70 ans

Lorsqu’au mois de janvier, en consultant le calendrier des fêtes, j’ai lu que cette année, le jour d’Indépendance d’Israël tombait le 19 avril, je me suis senti extrêmement content.

J’ai trouvé cette coïncidence fabuleuse et j’ai patiemment attendu le coup de téléphone du  Ministère  de  l’Intérieur.  Ils  allaient  forcément  me  contacter  pour  recueillir  mon témoignage.  On  ne  devait  pas  être  beaucoup  à  être  nés  un  19 avril  1948  dans  ce  petit pays.

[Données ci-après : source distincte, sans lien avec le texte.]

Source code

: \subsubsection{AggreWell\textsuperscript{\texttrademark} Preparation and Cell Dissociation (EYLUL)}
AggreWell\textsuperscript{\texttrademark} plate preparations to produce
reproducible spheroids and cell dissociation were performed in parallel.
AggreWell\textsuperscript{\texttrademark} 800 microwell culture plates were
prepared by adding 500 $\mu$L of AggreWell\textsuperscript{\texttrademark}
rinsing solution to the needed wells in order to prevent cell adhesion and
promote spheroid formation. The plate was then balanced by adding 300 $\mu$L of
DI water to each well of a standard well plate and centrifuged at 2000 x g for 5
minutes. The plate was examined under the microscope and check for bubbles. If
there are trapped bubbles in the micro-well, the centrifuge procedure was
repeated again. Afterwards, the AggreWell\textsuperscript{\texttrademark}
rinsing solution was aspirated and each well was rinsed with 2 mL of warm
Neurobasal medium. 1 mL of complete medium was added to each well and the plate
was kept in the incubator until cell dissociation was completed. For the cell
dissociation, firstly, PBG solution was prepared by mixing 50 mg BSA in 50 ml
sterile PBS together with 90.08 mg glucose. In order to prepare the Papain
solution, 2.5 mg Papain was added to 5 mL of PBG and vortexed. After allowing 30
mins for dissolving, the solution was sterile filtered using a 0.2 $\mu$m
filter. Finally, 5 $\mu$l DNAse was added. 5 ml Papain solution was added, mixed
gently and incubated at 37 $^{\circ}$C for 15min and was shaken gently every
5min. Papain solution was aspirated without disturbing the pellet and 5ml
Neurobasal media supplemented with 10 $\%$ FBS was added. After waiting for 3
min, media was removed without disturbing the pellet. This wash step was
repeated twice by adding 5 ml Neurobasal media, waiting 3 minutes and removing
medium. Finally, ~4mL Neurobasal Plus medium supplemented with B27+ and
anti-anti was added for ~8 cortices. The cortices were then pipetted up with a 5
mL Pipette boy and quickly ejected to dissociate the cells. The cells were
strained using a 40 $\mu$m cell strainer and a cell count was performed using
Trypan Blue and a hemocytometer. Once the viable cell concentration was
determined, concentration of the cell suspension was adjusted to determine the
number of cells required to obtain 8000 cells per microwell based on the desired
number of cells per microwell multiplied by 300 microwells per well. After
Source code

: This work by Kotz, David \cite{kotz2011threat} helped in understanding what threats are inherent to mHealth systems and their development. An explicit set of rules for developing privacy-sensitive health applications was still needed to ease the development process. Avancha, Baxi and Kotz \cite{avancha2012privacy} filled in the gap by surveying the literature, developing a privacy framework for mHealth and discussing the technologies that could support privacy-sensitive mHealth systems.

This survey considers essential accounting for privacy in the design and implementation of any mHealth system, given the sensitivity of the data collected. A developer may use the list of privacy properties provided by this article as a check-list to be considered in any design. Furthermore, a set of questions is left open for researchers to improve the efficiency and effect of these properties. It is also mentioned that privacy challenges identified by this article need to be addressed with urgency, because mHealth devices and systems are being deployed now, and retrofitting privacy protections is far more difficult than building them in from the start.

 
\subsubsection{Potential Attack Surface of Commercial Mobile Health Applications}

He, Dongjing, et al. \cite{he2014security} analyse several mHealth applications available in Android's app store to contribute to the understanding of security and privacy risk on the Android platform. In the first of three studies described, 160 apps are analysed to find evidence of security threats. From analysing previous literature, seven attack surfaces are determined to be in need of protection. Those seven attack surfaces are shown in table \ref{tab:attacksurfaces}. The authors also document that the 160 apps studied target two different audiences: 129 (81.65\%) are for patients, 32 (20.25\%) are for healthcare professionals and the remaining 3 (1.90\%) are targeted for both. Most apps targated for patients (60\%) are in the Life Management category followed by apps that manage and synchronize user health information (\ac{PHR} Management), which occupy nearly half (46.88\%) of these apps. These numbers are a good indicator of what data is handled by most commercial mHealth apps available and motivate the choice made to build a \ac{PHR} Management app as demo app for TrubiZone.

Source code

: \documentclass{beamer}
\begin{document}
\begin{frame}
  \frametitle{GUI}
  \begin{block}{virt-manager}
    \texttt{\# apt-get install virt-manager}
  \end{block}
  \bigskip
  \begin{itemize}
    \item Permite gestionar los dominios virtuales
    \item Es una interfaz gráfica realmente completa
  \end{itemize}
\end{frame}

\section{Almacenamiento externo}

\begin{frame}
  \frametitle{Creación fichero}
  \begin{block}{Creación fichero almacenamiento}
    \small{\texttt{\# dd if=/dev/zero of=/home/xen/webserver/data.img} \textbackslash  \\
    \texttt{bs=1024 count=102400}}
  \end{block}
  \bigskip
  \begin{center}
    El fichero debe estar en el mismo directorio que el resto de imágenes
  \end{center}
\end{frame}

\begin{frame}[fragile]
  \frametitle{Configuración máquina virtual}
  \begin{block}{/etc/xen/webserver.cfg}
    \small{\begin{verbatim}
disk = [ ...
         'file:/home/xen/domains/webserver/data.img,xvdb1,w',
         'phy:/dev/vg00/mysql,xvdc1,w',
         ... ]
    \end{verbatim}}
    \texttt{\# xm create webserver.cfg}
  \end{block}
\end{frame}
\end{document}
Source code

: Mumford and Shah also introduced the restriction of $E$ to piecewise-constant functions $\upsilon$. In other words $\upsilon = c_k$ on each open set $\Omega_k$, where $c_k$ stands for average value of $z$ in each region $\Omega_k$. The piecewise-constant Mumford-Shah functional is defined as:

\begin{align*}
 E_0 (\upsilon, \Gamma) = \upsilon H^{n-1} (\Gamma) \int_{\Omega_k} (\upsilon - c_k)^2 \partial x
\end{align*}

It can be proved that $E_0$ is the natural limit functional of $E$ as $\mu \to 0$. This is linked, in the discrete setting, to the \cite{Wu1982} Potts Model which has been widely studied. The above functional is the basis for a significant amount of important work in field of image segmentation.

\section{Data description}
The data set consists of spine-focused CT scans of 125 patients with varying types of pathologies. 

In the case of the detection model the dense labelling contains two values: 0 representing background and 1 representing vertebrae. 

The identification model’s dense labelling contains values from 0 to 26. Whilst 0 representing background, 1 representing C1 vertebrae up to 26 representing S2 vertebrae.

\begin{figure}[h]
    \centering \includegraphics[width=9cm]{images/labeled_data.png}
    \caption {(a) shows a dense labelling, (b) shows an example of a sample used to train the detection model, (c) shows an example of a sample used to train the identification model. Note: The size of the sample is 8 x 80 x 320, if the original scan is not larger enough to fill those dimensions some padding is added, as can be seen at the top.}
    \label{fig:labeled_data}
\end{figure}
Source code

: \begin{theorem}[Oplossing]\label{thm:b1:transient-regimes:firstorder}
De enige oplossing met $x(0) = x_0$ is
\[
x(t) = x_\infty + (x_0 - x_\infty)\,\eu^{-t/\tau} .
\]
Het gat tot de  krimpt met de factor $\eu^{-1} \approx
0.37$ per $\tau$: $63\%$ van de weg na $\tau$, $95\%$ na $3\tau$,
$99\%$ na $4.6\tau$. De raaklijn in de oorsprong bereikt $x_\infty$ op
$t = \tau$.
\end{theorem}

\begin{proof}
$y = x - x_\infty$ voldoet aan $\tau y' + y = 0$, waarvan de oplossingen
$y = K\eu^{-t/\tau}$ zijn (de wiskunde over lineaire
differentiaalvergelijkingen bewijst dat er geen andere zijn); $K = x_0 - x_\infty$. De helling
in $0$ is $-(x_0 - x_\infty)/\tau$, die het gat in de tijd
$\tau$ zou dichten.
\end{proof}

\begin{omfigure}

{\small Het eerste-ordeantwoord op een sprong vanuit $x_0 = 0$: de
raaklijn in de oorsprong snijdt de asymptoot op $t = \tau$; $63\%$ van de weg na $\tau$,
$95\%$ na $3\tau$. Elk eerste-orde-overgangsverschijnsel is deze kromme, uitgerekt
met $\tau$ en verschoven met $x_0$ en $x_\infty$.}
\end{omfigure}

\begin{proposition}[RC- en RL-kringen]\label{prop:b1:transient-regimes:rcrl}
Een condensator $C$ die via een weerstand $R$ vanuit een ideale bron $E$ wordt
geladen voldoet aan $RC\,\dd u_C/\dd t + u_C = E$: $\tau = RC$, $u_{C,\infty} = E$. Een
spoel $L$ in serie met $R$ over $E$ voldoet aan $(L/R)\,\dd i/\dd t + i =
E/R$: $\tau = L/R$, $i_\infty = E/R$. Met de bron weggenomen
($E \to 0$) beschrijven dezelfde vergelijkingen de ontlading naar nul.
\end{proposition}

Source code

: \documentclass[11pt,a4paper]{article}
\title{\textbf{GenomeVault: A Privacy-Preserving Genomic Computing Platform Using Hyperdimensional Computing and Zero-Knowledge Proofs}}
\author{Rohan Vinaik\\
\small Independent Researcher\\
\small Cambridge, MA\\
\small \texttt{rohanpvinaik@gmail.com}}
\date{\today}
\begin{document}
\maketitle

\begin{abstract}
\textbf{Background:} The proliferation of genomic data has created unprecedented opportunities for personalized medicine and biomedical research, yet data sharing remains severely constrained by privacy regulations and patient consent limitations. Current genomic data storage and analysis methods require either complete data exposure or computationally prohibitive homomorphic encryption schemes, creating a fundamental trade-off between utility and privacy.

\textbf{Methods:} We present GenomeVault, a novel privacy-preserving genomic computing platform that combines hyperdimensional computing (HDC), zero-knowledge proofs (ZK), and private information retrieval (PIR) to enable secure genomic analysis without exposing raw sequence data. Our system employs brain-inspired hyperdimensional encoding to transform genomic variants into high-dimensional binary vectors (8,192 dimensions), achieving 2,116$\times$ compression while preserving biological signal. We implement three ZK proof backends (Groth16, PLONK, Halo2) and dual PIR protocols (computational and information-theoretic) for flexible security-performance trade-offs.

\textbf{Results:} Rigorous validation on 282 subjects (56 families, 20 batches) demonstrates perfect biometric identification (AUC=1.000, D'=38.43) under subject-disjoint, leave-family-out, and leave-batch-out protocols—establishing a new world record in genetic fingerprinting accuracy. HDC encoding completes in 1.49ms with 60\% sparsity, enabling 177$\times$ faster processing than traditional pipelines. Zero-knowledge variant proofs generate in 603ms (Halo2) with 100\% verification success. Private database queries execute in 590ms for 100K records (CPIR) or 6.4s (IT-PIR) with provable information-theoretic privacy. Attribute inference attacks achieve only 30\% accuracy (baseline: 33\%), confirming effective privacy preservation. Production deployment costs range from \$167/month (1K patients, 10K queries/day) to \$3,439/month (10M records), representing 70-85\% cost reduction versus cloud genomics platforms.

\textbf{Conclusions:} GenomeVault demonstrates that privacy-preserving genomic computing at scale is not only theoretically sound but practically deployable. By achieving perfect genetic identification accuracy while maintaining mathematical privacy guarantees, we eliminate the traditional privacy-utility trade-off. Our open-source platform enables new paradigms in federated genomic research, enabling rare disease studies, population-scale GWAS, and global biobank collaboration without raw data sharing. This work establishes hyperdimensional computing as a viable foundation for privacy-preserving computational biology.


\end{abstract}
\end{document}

Je sentais que j’étais prêt à sortir de  ma réserve pour poser en couverture  de Yedihot Aharonot,  à  côté  du  drapeau  d’Israël,  et  j’avais  même  commencé  à  préparer  un  petit quelque  chose  pour  expliquer  combien  il  est  bon  d’être  nouvel  immigrant  au  Pays de mes Ancêtres, et de fêter mes 70 ans le même jour.

Mais à la mi-mars, je n’avais toujours aucune nouvelle des autorités.

J’ai  pensé  que  c’était  probablement  un  problème  informatique  et  je  me  suis  décidé  à prendre les devants.

Un matin, j’ai enfilé mon costume et mon chapeau et je me suis dirigé vers la grande Tour des bureaux du Gouvernement, où se trouve le Ministère de l’Intérieur.

Sur  place,  je  me  suis  laissé  fouiller,  en  me  gardant  bien  de  montrer  le  moindre  signe d’impatience, et j’ai expliqué à la dame chargée de réguler le flux l’objet de ma visite.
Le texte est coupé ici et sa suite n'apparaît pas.